Catastrophic Hard Drive Failure

No, I’m talking about my computer. Really. My laptop hard drive is toast.

It all began last week when Microsoft Word wouldn’t save my document. Out of memory? What? I know I’m close to running out of memory, but how would the computer know that? (Har har.) I worked around the error, rebooted and all was well. Well, except for overall sluggishness, so I ran some PC Doctor utilities (I didn’t even know I had them until then) and defragmented the hard drive (took seven hours). And who would have thought—it seemed fixed!

Seemed. Until yesterday.

12:14 pm Kids eating lunch, I decide to check email. But, odd, what’s that strange clicking noise? A fan? Not the hard drive. Certainly NOT the hard drive.

Flashback to early spring: A refurbished HP desktop, a Christmas gift for my oldest child, and it started acting funny. Hmmm, that’s a new error message. I’ll reboot and then I’ll get our files backed up just in case. Since the computer held the only copies of ALL our digital pictures. Yes, I am THAT stupid.

The reboot ended in the Black Screen of Death.

I feel the panic rising as my laptop clicks and churns. I had frantically reinstalled the operating system and cried with joy when our files miraculously survived the crash. I burned backups of everything and a good thing too. The files did not survive the next crash two weeks later. But that was the desktop, the Family computer.

This is my laptop. I won’t let the children breathe on it, I won’t let them look at it or even think about it.

12:18 Kids OK, computer very much not. I abandon the reboot idea and whip out my handy portable CD-RW drive, run upstairs for an archive disk. The last backup was February. February! Don’t I learn? I AM AN IDIOT!!!!

12:25 Wipe up Fish, tell St. Nick to quit messing in the sink already. Drag and drop files to the RW drive. My novels, my essays, my homeschooling files.

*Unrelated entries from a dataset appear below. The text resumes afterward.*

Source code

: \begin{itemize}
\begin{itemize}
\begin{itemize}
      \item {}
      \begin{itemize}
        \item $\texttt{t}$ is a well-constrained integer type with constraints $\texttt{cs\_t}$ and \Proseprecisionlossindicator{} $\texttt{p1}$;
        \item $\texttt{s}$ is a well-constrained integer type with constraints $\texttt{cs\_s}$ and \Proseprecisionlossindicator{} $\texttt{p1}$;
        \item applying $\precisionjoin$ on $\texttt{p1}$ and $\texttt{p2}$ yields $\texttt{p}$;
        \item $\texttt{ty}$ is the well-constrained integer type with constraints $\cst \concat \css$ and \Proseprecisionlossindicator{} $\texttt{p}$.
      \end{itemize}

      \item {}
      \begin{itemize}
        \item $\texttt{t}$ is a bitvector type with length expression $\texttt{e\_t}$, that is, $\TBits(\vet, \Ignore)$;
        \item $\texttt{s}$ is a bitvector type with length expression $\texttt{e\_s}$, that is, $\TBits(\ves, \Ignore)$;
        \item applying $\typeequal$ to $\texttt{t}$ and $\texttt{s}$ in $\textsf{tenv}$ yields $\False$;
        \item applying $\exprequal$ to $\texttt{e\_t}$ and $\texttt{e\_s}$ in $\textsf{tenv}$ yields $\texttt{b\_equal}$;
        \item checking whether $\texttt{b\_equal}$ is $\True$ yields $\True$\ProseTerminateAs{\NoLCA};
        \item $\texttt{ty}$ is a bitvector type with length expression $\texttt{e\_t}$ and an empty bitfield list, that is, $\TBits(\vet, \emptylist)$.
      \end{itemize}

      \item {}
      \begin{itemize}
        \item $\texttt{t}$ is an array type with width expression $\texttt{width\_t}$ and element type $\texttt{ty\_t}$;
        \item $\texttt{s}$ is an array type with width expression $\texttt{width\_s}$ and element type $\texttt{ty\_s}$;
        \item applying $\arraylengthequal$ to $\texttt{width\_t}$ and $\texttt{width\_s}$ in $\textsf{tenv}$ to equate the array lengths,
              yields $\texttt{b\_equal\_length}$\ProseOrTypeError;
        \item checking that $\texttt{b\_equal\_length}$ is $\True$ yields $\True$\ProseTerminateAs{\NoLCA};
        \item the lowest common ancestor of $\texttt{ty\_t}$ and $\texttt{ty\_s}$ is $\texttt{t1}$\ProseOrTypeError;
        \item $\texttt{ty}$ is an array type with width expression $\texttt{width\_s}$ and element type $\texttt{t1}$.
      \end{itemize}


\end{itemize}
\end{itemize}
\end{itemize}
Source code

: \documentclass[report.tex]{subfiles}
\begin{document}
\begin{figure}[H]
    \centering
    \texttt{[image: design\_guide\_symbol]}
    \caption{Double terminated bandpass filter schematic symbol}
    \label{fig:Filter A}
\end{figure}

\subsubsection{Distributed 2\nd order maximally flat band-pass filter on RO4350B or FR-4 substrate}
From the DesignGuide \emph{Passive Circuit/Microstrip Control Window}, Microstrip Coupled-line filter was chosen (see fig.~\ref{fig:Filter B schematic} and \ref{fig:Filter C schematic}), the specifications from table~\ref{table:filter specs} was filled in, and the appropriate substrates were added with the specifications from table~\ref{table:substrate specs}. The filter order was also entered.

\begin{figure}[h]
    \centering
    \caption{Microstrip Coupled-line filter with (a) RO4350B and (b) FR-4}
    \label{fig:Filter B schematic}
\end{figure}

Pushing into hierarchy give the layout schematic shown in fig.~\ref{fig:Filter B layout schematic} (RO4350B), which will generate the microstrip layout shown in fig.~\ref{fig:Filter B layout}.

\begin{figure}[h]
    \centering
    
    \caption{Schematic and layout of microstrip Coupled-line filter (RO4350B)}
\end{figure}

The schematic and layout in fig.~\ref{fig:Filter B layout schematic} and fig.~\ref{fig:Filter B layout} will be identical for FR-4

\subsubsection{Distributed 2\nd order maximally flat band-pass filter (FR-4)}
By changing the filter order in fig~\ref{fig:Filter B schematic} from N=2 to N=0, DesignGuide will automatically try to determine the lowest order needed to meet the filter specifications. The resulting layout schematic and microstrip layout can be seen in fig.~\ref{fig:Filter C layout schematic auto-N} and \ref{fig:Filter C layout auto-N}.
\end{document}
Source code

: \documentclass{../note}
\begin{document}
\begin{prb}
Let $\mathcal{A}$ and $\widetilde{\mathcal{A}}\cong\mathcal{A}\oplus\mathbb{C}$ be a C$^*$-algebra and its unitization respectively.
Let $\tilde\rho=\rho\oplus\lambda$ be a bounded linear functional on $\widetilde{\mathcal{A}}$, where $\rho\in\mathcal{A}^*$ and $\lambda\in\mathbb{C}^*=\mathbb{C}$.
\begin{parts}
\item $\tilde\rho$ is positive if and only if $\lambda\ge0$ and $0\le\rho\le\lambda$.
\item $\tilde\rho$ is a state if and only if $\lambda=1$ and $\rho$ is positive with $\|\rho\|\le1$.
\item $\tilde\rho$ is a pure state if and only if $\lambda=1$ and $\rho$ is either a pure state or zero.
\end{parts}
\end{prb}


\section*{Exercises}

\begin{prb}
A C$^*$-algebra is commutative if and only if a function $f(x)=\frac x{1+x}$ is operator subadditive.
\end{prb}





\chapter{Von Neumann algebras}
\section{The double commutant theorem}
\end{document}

12:32 "Nicholas, settle down! Leave your sister alone! Quit jumping on the couch!!!” 12:36 Phone call from husband, I say, “Funny noises, yes, the hard drive, I’m doing a backup of the data, bye.”

12:48 I glance up at a shriek from St. Nick. He’s a foot away, just coming off a flying leap onto the sofa. He lifts his head and blood gushes from his nose over the sofa and onto the floor.

Oh no! I grab towels and once he’s assured he’s not dying (and I am too), and the mess is managed, I hear yet more grinding from the laptop as one of my larger folders gets added to the RW disk.

1:12 It’s well past nap. I grab Fish from the closet (where he’s playing dress-up with the winter coats) and Mud Pie from under an end table. St. Nick remains on the sofa with a paper towel.

1:29 Flurry of diapers, attempt at nursing, babes to bed. I check the Nose Bonker and he’s fine, so back to the files. The Most Important file did not get copied! Oh no! I drag and drop it, then decide to email it to myself, just to be sure. The computer freezes.

1:43 I reboot. All is normal. I try to start Outlook. A blue screen appears and the message: Unknown Hard Disk Error.

I give up my chair to St. Nick, who says using the computer (the Family computer) will make his nose feel better. Sure enough, it does.
Addendum: I will reboot two more times and will retrieve most major files. On the third reboot I will see the Black Screen of Death: No Operating System Found.

Taps will play. I will mourn. It is finished.